Task: Search term "binary": copy each line of the records that contains it.

Dataset items:
________________
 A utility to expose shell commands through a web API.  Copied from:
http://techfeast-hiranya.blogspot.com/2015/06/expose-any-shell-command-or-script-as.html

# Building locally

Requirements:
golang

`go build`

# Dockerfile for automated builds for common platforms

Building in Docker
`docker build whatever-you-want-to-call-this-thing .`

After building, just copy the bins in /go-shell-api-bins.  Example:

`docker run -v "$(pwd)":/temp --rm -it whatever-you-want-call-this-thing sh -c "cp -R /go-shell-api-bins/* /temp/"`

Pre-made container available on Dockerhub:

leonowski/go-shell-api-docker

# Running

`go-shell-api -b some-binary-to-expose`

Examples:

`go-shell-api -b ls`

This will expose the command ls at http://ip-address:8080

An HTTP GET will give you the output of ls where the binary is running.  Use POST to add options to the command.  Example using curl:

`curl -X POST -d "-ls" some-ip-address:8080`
________________
Task response:
`go-shell-api -b some-binary-to-expose`
An HTTP GET will give you the output of ls where the binary is running.  Use POST to add options to the command.  Example using curl:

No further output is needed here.